_WORK REQUIRED_. What you return must match the entries word for word, minus the pictures.

☆ ☆ ☆ ☆ ☆ ☆ ☆

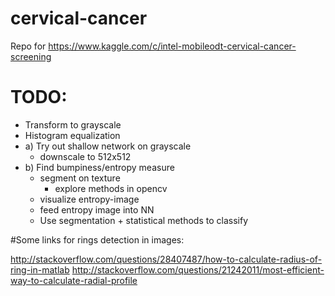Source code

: # cervical-cancer
Repo for https://www.kaggle.com/c/intel-mobileodt-cervical-cancer-screening 

# TODO:

* Transform to grayscale
* Histogram equalization
* a) Try out shallow network on grayscale
  * downscale to 512x512
* b) Find bumpiness/entropy measure
  * segment on texture
    * explore methods in opencv
  * visualize entropy-image
  * feed entropy image into NN
  * Use segmentation + statistical methods to classify

#Some links for rings detection in images:

http://stackoverflow.com/questions/28407487/how-to-calculate-radius-of-ring-in-matlab
http://stackoverflow.com/questions/21242011/most-efficient-way-to-calculate-radial-profile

☆ ☆ ☆ ☆ ☆ ☆ ☆

_REPLY_.
Source code

: # cervical-cancer
Repo for https://www.kaggle.com/c/intel-mobileodt-cervical-cancer-screening 

# TODO:

* Transform to grayscale
* Histogram equalization
* a) Try out shallow network on grayscale
  * downscale to 512x512
* b) Find bumpiness/entropy measure
  * segment on texture
    * explore methods in opencv
  * visualize entropy-image
  * feed entropy image into NN
  * Use segmentation + statistical methods to classify

#Some links for rings detection in images:

http://stackoverflow.com/questions/28407487/how-to-calculate-radius-of-ring-in-matlab
http://stackoverflow.com/questions/21242011/most-efficient-way-to-calculate-radial-profile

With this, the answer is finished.